Indexing Tough Fields in MySQL

Posted on Apr 7, 2024

Intro

When working with a database, you’re often working with a lot of data, and it’s likely necessary to search through that data quickly. One excellent option to help with this is to use indexes to speed up your queries. But what if you’re working with a field (or multiple fields used together) that are quite long and difficult to index? It is possible to index these fields, but what are the trade-offs and how can you do it effectively?

The Setup

I had a cron job that ran every hour parsing data from our commissions table. This commissions table had millions of rows including two fields: Google Click IDs and the conversion timestamp. Google Click IDs (gclid) are up to 100 characters long, and when combined with a timestamp, can tell Google which ad click resulted in a conversion on our platform.

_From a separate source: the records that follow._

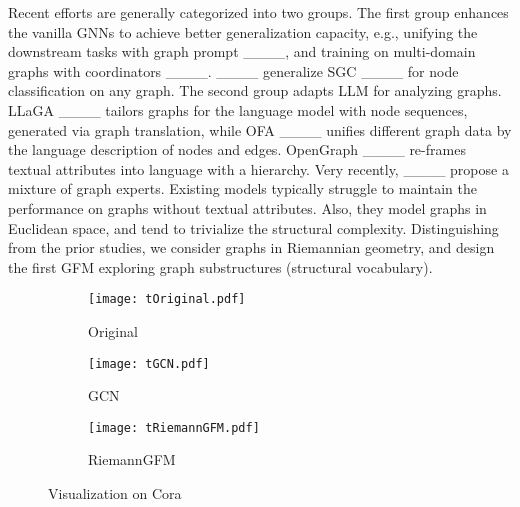 Recent efforts are generally categorized into two groups.
The first group enhances the vanilla GNNs to achieve better generalization capacity, e.g., unifying the downstream tasks with graph prompt ____, and training on multi-domain graphs with coordinators ____.
____ generalize SGC ____ for node classification on any graph.
The second group adapts LLM for analyzing graphs.
LLaGA ____ tailors graphs for the language model with node sequences, generated via graph translation,
while OFA ____  unifies different graph data by the language description of nodes and edges.
OpenGraph ____ re-frames textual attributes into language with a hierarchy.
Very recently, ____ propose a mixture of graph experts.
Existing models  typically struggle to maintain the performance on graphs without textual attributes.
Also, they model graphs in Euclidean space, and tend to trivialize the structural complexity.
Distinguishing from the prior studies, we consider graphs in Riemannian geometry, and design the first GFM exploring graph substructures (structural vocabulary).


\begin{figure}[t]
    \centering
    \begin{subfigure}{0.31\linewidth}
        \centering
        \texttt{[image: tOriginal.pdf]}
        \caption{Original}
        \label{fig:Original}
    \end{subfigure}
    \begin{subfigure}{0.31\linewidth}
        \centering
        \texttt{[image: tGCN.pdf]}
        \caption{GCN}
        \label{fig:GCN}
    \end{subfigure}
    \begin{subfigure}{0.31\linewidth}
        \centering
        \texttt{[image: tRiemannGFM.pdf]}
        \caption{RiemannGFM}
        \label{fig:RiemannGFM}
    \end{subfigure}
        \vspace{-0.1in}  
    \caption{Visualization on Cora}
    \label{fig:tSNE}
    \vspace{-0.15in}
\end{figure}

My cron job needed to upload new commissions to Google’s API but only if the commission hadn’t been uploaded before (ex. the first instance of a gclid + conversion timestamp combination). Because multiple commissions can have the same gclid and timestamp, I needed to search for all commissions with the same gclid and timestamp, get the first one, and upload that one to Google.

The Problem

I needed a way to perform SELECT queries quickly for each of the commission records I processed. My first thought was to reach for a composite index containing the gclid and the conversion timestamp.

Since the gclid and timestamp are both long fields and the gclid can be up to 100 characters in length, I was concerned about the file size of the index on the database. Even though the speed would probably be fine, the size of the index could get pretty unruly. Was there a more efficient way to index these fields without sacrificing querying speed?

My Solution

Rather than using a composite index, I decided to use an MD5 hash with the concatenation of the gclid and timestamp fields. Because I was searching on these fields combined, I could create a new computed field in MySQL. This way if one of the two fields (gclid or conversion timestamp) ever changed, the MD5 hash would be recalculated as well.

Because all MD5 hashes have fixed lengths, I could also take advantage of a smaller field and index size by storing it as a binary blob. This would also make the index faster to search. MD5 hashes can fit inside a 16-byte binary field.

Here’s how I created the computed field:

-- Create the new, computed field to store the MD5 hash
ALTER TABLE commissions
ADD COLUMN gclid_conversion_timestamp_hash BINARY(16) 
AS (UNHEX(MD5(CONCAT(gclid, conversion_timestamp))) STORED;

-- Create an index on the new field
CREATE INDEX gclid_conversion_timestamp_hash_index ON commissions (gclid_conversion_timestamp_hash);

Let’s work through the new stored field from the inner most parenthesis outwards:

CONCAT(gclid, conversion_timestamp): This concatenates the gclid and conversion timestamp fields together.
MD5(...): This calculates the MD5 hash of the concatenated fields.
UNHEX(...): This converts the MD5 hash to a binary blob which is then stored in the binary(16) field.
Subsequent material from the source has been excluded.